Advanced Research Applications

• How can site-directed mutagenesis be applied to study catalytic mechanisms of Cardiolipin synthase?

  Site-directed mutagenesis provides valuable insights into the catalytic mechanism of Cardiolipin synthase through systematic modification of key residues:

  1. Target selection strategy:

     • HKD catalytic motif residues (His, Lys, Asp) that are highly conserved in the phospholipase D superfamily

     • Residues implicated in substrate binding based on homology modeling

     • Residues at the interface between protein domains

     • Conserved residues identified through multi-sequence alignment

  2. Mutation design considerations:

     • Conservative substitutions (e.g., His→Asn, Asp→Glu) to probe specific chemical properties

     • Non-conservative substitutions (e.g., charged→hydrophobic) for dramatic functional changes

     • Alanine scanning of regions with unknown function

  3. Functional assessment methods:

     • In vivo complementation in ΔclsABC backgrounds

     • In vitro activity assays with purified mutant proteins

     • Substrate binding studies to distinguish catalytic from binding defects

     • Structural analysis of mutant proteins by circular dichroism or thermal shift assays

  4. Interpretation framework:

     • Correlation of mutational effects with proposed catalytic mechanisms

     • Comparison across different cls enzymes to identify conserved mechanisms

     • Integration with structural information from related enzymes

  Research has shown that mutation of the putative catalytic motif of ClsC prevents cardiolipin formation, confirming its mechanistic importance . Similar approaches can elucidate the unique catalytic mechanisms of all three E. coli cardiolipin synthases, particularly the unusual PE-utilizing mechanism of ClsC.

• What approaches can be used to study the physiological roles of cardiolipin in E. coli membranes?

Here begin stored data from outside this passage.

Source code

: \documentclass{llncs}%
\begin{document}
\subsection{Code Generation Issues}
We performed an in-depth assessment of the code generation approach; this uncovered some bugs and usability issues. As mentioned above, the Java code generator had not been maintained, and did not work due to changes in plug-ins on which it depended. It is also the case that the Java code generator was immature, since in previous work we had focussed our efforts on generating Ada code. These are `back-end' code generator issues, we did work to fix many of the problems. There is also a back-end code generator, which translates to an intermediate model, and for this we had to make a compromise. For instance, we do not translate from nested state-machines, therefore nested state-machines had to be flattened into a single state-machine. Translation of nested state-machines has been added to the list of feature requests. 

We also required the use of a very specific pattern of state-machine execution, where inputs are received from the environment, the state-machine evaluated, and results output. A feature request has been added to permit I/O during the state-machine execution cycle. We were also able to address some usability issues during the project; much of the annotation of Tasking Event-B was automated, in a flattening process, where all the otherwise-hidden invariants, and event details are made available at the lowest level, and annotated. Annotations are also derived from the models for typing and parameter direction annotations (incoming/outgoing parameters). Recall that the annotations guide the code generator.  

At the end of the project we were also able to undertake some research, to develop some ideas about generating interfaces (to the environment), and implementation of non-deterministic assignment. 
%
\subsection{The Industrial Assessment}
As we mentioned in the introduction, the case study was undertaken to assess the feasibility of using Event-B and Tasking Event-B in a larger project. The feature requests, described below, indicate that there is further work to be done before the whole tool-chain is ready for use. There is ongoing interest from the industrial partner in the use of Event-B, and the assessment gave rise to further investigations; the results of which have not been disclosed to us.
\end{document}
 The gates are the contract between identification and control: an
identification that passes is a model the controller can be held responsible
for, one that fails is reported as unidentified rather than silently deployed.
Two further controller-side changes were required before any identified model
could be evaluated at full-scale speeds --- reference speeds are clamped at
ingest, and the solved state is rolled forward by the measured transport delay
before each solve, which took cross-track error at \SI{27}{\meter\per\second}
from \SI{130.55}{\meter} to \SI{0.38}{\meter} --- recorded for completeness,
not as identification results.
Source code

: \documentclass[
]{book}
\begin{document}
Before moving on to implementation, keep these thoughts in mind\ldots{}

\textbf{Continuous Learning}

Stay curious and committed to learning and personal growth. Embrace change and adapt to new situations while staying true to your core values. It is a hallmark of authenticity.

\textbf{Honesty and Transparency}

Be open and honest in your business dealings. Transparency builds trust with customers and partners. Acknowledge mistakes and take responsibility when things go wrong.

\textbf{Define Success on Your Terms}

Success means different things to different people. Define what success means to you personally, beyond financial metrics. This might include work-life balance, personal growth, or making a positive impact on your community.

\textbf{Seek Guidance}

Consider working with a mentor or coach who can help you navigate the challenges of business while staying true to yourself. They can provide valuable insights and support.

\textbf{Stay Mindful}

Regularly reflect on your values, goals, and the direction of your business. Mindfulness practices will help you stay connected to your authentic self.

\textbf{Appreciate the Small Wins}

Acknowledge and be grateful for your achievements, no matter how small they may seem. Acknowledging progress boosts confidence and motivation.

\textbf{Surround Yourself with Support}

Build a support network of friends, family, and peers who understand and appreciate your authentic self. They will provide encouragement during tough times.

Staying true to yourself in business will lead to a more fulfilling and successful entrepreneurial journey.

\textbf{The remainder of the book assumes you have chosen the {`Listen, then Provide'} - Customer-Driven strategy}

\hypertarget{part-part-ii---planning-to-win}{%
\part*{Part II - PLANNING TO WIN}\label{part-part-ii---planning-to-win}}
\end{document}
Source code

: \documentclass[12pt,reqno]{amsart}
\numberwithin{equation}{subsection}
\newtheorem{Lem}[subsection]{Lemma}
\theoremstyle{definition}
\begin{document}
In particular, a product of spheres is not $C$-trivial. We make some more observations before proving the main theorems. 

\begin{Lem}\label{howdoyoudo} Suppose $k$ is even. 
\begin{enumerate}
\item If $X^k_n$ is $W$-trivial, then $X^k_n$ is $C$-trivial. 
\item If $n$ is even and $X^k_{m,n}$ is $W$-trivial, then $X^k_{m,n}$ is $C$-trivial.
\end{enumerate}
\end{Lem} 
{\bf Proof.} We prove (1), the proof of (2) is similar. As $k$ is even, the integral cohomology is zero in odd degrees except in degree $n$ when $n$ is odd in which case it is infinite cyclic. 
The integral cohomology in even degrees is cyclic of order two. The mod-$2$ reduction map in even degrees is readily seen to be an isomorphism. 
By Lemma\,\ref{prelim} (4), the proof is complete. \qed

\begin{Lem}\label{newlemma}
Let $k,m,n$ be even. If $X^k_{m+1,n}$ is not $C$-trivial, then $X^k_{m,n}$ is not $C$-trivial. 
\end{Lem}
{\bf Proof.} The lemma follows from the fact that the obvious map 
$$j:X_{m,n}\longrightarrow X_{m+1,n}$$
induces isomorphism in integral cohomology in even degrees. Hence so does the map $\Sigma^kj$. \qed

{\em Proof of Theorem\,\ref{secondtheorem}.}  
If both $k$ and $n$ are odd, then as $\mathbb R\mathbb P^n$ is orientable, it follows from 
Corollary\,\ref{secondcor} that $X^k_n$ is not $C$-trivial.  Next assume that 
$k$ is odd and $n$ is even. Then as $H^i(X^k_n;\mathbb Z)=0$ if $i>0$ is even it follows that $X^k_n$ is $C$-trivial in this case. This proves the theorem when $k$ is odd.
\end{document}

  Investigating the physiological roles of cardiolipin in E. coli membranes requires multifaceted approaches:

  1. Genetic manipulation strategies:

     • Single, double, and triple cls gene knockouts to modulate cardiolipin levels

     • Controlled expression systems for titrating cardiolipin production

     • Strain engineering to alter cardiolipin acyl chain composition

  2. Physiological challenge experiments:

     • Osmotic stress responses (high/low osmolarity media)

     • Temperature stress (heat shock, cold shock)

     • pH stress (acid/alkaline conditions)

     • Oxidative stress challenges

     • Antibiotic susceptibility profiling

  3. Membrane analysis techniques:

     • Fluorescence anisotropy to measure membrane fluidity

     • Laurdan spectroscopy to assess membrane packing

     • Differential scanning calorimetry for phase transition analysis

     • GFP-fusion proteins to visualize cardiolipin-rich domains

  4. Protein-lipid interaction studies:

     • Membrane protein purification with associated lipids

     • Reconstitution experiments with defined lipid compositions

     • Activity assays of membrane proteins in different lipid environments

  Research has demonstrated that all three cardiolipin synthases show increased activity with increasing medium osmolarity, suggesting important roles in osmotic stress adaptation . The growth phase-dependent expression patterns of different cls enzymes further indicate specialized functions in different physiological states .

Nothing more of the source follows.